What needs to be done – Return only the lines of the listing below that run from the line with "Figure 3: An" through the line with "Experiments with the", both ends included, exactly as written.

Information –
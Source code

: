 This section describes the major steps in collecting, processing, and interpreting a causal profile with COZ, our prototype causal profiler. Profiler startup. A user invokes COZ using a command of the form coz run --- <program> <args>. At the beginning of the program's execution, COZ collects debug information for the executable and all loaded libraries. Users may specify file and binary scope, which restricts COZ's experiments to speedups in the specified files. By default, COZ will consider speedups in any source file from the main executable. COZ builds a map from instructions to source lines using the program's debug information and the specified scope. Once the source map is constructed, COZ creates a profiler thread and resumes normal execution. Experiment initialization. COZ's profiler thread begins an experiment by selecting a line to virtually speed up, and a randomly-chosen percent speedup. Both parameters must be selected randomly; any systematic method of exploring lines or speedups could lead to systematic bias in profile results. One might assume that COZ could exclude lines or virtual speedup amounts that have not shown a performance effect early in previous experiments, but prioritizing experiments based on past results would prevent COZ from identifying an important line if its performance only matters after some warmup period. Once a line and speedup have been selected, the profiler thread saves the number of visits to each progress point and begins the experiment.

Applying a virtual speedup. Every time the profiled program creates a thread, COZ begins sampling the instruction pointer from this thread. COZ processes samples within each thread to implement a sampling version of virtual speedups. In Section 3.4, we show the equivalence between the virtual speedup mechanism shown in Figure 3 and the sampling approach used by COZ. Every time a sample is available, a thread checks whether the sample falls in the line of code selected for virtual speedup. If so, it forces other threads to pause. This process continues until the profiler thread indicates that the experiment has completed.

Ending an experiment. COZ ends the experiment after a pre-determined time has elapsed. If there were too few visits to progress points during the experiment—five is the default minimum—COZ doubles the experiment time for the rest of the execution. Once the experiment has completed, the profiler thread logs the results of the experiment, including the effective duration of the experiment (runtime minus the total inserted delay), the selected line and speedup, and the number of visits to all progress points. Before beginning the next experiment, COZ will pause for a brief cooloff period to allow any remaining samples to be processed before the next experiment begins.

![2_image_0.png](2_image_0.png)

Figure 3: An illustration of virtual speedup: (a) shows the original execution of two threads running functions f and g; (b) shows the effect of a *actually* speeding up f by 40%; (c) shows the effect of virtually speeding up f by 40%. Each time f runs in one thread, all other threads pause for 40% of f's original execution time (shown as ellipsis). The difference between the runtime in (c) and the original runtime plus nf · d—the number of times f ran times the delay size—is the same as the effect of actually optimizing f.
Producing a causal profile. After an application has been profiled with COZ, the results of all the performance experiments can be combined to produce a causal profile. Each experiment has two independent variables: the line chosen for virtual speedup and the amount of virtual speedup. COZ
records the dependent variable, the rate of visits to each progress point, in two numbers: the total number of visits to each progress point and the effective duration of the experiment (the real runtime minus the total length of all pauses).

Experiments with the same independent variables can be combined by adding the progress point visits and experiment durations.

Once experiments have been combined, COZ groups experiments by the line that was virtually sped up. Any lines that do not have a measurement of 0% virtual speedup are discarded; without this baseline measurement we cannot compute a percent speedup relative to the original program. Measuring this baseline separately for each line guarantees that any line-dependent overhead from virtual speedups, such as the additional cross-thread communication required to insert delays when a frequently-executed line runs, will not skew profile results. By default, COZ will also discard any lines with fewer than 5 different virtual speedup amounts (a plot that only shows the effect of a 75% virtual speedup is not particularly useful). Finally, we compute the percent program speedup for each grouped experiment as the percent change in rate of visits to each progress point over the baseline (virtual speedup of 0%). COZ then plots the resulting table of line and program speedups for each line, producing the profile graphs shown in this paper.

Solution –
Figure 3: An illustration of virtual speedup: (a) shows the original execution of two threads running functions f and g; (b) shows the effect of a *actually* speeding up f by 40%; (c) shows the effect of virtually speeding up f by 40%. Each time f runs in one thread, all other threads pause for 40% of f's original execution time (shown as ellipsis). The difference between the runtime in (c) and the original runtime plus nf · d—the number of times f ran times the delay size—is the same as the effect of actually optimizing f.
Producing a causal profile. After an application has been profiled with COZ, the results of all the performance experiments can be combined to produce a causal profile. Each experiment has two independent variables: the line chosen for virtual speedup and the amount of virtual speedup. COZ
records the dependent variable, the rate of visits to each progress point, in two numbers: the total number of visits to each progress point and the effective duration of the experiment (the real runtime minus the total length of all pauses).

Experiments with the same independent variables can be combined by adding the progress point visits and experiment durations.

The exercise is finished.